Dermalab - Your trusted partner for skin diagnosis, leveraging AI, ML, deep learning, and LLMs for precise evaluations, comprehensive insights, and compelling doctor-patient relationships.
Dermalab helps avoid in skin disease misdiagosis via real-time skin condition classification, disease severity calculation, and spread predictions using cutting-edge technology. We've consolidated all of our amazing features on a website that anybody can use!
Check it out here!
Users first have an option of uploading pictures of the affected area to the website. Our machine learning algorithm will then classify and identify the disease or condition that is present, if any. Instead of outputting just one condition from an input, dermalab outputs several ranked diseases that doctors can further interpret based upon a patients individuality
However, we don't stop there! Users also receive a summary of their conditions - without all of the hard-to-understand medical jargon. That way, both patients and doctors are on the same page when it comes to understanding a disease diagnosis. We used Metaphor's API and Replicate to do this.
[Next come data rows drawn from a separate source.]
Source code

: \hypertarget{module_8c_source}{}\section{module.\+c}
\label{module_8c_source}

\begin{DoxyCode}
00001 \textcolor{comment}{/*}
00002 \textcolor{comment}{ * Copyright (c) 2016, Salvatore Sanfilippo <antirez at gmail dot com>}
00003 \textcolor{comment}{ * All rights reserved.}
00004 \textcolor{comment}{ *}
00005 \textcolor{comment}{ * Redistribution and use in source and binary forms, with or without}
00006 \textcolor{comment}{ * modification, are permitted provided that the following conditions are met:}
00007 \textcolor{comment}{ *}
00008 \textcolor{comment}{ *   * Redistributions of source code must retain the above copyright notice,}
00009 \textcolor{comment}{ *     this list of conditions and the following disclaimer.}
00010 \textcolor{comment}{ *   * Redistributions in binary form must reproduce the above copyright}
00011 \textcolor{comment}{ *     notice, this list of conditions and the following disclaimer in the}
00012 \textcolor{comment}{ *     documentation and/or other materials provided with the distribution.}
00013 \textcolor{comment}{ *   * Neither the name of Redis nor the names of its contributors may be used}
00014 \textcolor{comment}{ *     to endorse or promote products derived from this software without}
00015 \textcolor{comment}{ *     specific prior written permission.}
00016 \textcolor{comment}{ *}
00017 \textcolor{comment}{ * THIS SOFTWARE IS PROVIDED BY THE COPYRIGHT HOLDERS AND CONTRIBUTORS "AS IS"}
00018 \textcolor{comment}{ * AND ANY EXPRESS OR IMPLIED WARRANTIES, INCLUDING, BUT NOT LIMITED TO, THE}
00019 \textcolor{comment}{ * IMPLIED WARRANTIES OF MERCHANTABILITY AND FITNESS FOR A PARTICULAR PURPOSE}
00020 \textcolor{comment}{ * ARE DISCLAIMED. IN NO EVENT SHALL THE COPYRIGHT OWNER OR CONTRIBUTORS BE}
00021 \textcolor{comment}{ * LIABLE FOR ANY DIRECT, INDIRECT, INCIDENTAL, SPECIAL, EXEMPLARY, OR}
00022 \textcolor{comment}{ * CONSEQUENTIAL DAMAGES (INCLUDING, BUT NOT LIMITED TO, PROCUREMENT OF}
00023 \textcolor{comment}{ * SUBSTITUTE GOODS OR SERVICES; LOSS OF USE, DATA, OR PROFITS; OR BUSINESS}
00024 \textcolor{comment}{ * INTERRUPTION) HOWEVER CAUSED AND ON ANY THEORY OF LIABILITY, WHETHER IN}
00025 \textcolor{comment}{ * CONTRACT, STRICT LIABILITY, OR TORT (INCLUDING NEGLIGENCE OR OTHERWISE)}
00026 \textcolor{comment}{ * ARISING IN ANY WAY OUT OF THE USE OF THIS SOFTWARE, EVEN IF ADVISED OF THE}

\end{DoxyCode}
Our web page also gives users the choice of completing a questionnaire to return the severity level of the disease. We provide explanations for each severity level to ensure that this process is empathetic to patients in the best way possible.
Our deep learning algorithm outputs the predicted disease spread for doctors as well. This was done via further analysis through deep learning and MATLAB to understand region, rate, and direction of disease growth. We used the InceptionResNetV2 model, with lesion images and their annotated masks to train the deep learning model, to perform semantic segmentation on unseen data. Once the semantic segmentation of lesions are done, thereby performing binary masks, MATLAB could be used to perform an onion ring segmentation of the region, where dilation and erosion of mask is done and the difference is taken.
Combined, the variety of services that dermalab provides a robust interface for doctors and patients during disease diagnoses, and helps prevents misdiagnoses.